§ Work item: Output every record exactly, and nothing more.

§ Dataset entries:
================================

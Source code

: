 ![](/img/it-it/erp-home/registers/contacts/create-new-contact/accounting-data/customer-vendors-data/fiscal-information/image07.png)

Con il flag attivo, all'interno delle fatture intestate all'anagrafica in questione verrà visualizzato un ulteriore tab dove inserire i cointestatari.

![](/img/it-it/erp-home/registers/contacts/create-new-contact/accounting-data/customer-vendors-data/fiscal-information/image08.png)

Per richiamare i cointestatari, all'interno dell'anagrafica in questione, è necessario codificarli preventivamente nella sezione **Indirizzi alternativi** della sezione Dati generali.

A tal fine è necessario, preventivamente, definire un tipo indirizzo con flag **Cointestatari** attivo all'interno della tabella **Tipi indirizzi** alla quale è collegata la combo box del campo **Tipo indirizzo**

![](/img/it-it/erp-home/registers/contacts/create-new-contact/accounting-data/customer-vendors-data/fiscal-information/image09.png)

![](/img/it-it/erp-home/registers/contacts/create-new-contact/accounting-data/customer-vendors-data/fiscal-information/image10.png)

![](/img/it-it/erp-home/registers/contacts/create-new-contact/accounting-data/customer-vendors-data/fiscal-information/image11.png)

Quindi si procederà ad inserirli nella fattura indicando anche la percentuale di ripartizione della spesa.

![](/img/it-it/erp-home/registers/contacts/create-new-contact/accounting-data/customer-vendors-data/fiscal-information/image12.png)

================================

§ Task response:
Source code

: ![](/img/it-it/erp-home/registers/contacts/create-new-contact/accounting-data/customer-vendors-data/fiscal-information/image07.png)

Con il flag attivo, all'interno delle fatture intestate all'anagrafica in questione verrà visualizzato un ulteriore tab dove inserire i cointestatari.

![](/img/it-it/erp-home/registers/contacts/create-new-contact/accounting-data/customer-vendors-data/fiscal-information/image08.png)

Per richiamare i cointestatari, all'interno dell'anagrafica in questione, è necessario codificarli preventivamente nella sezione **Indirizzi alternativi** della sezione Dati generali.

A tal fine è necessario, preventivamente, definire un tipo indirizzo con flag **Cointestatari** attivo all'interno della tabella **Tipi indirizzi** alla quale è collegata la combo box del campo **Tipo indirizzo**

![](/img/it-it/erp-home/registers/contacts/create-new-contact/accounting-data/customer-vendors-data/fiscal-information/image09.png)

![](/img/it-it/erp-home/registers/contacts/create-new-contact/accounting-data/customer-vendors-data/fiscal-information/image10.png)

![](/img/it-it/erp-home/registers/contacts/create-new-contact/accounting-data/customer-vendors-data/fiscal-information/image11.png)

Quindi si procederà ad inserirli nella fattura indicando anche la percentuale di ripartizione della spesa.

![](/img/it-it/erp-home/registers/contacts/create-new-contact/accounting-data/customer-vendors-data/fiscal-information/image12.png)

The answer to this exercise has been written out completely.